On the day of the stunt, around 20 volunteers helped Roner and his team to inflate the balloons with 50 tanks-worth of helium before attaching them to the lounger. The lounger was released from the cables holding it to the ground and Roner was lifted up by the balloons along with a shotgun for bursting them and a parachute to let him float back down.
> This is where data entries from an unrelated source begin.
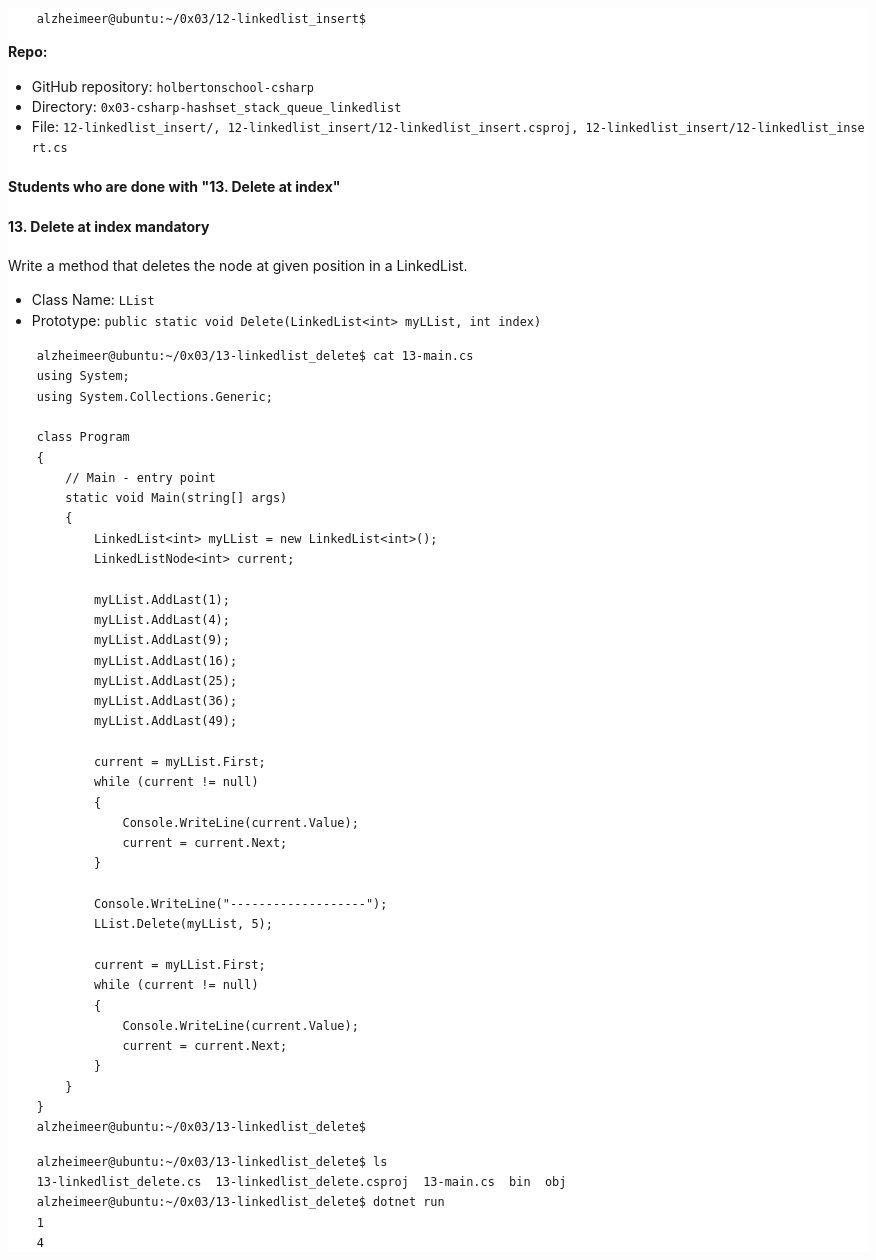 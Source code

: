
 ```
    alzheimeer@ubuntu:~/0x03/12-linkedlist_insert$ 
```    

**Repo:**

*   GitHub repository: `holbertonschool-csharp`
*   Directory: `0x03-csharp-hashset_stack_queue_linkedlist`
*   File: `12-linkedlist_insert/, 12-linkedlist_insert/12-linkedlist_insert.csproj, 12-linkedlist_insert/12-linkedlist_insert.cs`


#### Students who are done with "13. Delete at index"

#### 13\. Delete at index mandatory

Write a method that deletes the node at given position in a LinkedList.

*   Class Name: `LList`
*   Prototype: `public static void Delete(LinkedList<int> myLList, int index)`
```
    alzheimeer@ubuntu:~/0x03/13-linkedlist_delete$ cat 13-main.cs 
    using System;
    using System.Collections.Generic;
    
    class Program
    {
        // Main - entry point
        static void Main(string[] args)
        {
            LinkedList<int> myLList = new LinkedList<int>();
            LinkedListNode<int> current;
    
            myLList.AddLast(1);
            myLList.AddLast(4);
            myLList.AddLast(9);
            myLList.AddLast(16);
            myLList.AddLast(25);
            myLList.AddLast(36);
            myLList.AddLast(49);
    
            current = myLList.First;
            while (current != null)
            {
                Console.WriteLine(current.Value);
                current = current.Next;
            }
    
            Console.WriteLine("-------------------");
            LList.Delete(myLList, 5);
    
            current = myLList.First;
            while (current != null)
            {
                Console.WriteLine(current.Value);
                current = current.Next;
            }
        }
    }
    alzheimeer@ubuntu:~/0x03/13-linkedlist_delete$ 
```    
```
    alzheimeer@ubuntu:~/0x03/13-linkedlist_delete$ ls
    13-linkedlist_delete.cs  13-linkedlist_delete.csproj  13-main.cs  bin  obj
    alzheimeer@ubuntu:~/0x03/13-linkedlist_delete$ dotnet run
    1
    4
```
The video below shows the preparation, the ascent and the eventual freefall.

Source: Erik Roner

LIFTED : Erik Roner

13 comments
Daniel Bruce
Didn't a guy already do something like this in the 1980's?
Rehab
Dude don't let the rednecks get a hold of this. You may have just launched high altitude duck hunting!
Peter Kelly
First, even had I wondered, it only takes one balloon if it's the right size. Second, this has been done before, on more than one occasion. Third, it is a completely pointless exercise and a waste of good helium which, a little research will tell you, is a limited and rapidly diminishing resource.
Dan Lewis
90 VERY BIG balloons, NOT the standard party balloon. The writer somehow left that important little bit out. I wonder why.
JAT
Bruce - yes someone did and was arrested by the FAA because he flew in controlled commercial air space.
cv41662
Daniel Bruce: I remember someone doing the same in the 80's and getting in deep with the FAA over it. Thinking about it, it made sense being that a lounge chair just a floatin into the air space above without anyone knowing I'm sure would tick off any pilot ripping by at 300mph. I'm not sure how high that guy rose. But I do remember he just took a BB gun and shot the balloons one by one to return to earth.
Tim Nelson
Flying cluster balloons is not a new thing. The helium calculations are fairly simple. I find it interesting that it got as much press as it did, must be the word "extreme". As a balloonist I do not find anything "extreme" about what Eric did. For more about cluster balloons you can visit this website. http://www.clusterballoon.org/ Still fun to watch. http://www.skydrifters.com
Les LaZar
Of course, in the movie "UP", the old man lifted an entire house.
Mike Malsed
mythbusters did it, the guy in the 80s did it. . . definitely a waste of helium, of which we have a very limited supply. also polluting the sky with the balloons just left rising. . . and the chair which tumbled down uncontrolled. . . so much irresponsibility in this one.
David Bell
Totally dumb not to have that "descent mechanism" tethered! Aside from possibly dropping it while parachuting, what if he lost it during ascent? Just what was the burst altitude of the balloons? And how many could he lose and still be climbing?